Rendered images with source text
- - - - - - -

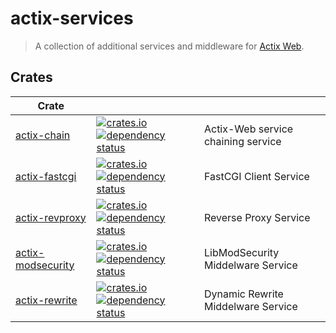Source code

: # actix-services

> A collection of additional services and middleware for [Actix Web](https://github.com/actix/actix-web).

## Crates

| Crate                                    |                                                                                                                                                                                                                                                       |                                    |
| ---------------------------------------- | ----------------------------------------------------------------------------------------------------------------------------------------------------------------------------------------------------------------------------------------------------- | ---------------------------------- |
| [actix-chain](./actix-chain)             | [![crates.io](https://img.shields.io/crates/v/actix-chain?label=latest)](https://crates.io/crates/actix-chain) [![dependency status](https://deps.rs/crate/actix-chain/latest/status.svg)](https://deps.rs/crate/actix-chain)                         | Actix-Web service chaining service |
| [actix-fastcgi](./actix-fastcgi)         | [![crates.io](https://img.shields.io/crates/v/actix-fastcgi?label=latest)](https://crates.io/crates/actix-fastcgi) [![dependency status](https://deps.rs/crate/actix-fastcgi/latest/status.svg)](https://deps.rs/crate/actix-fastcgi)                 | FastCGI Client Service             |
| [actix-revproxy](./actix-revproxy)       | [![crates.io](https://img.shields.io/crates/v/actix-revproxy?label=latest)](https://crates.io/crates/actix-revproxy) [![dependency status](https://deps.rs/crate/actix-revproxy/latest/status.svg)](https://deps.rs/crate/actix-revproxy)             | Reverse Proxy Service              |
| [actix-modsecurity](./actix-modsecurity) | [![crates.io](https://img.shields.io/crates/v/actix-modsecurity?label=latest)](https://crates.io/crates/actix-modsecurity) [![dependency status](https://deps.rs/crate/actix-modsecurity/latest/status.svg)](https://deps.rs/crate/actix-modsecurity) | LibModSecurity Middelware Service  |
| [actix-rewrite](./actix-rewrite)         | [![crates.io](https://img.shields.io/crates/v/actix-rewrite?label=latest)](https://crates.io/crates/actix-rewrite) [![dependency status](https://deps.rs/crate/actix-rewrite/latest/status.svg)](https://deps.rs/crate/actix-rewrite)                 | Dynamic Rewrite Middelware Service |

- - - - - - -

* _EXERCISE GOAL_: Before answering, count every line of the records that contains "shields"; the answer is that number and nothing more.

* _EXERCISE RESPONSE_: 5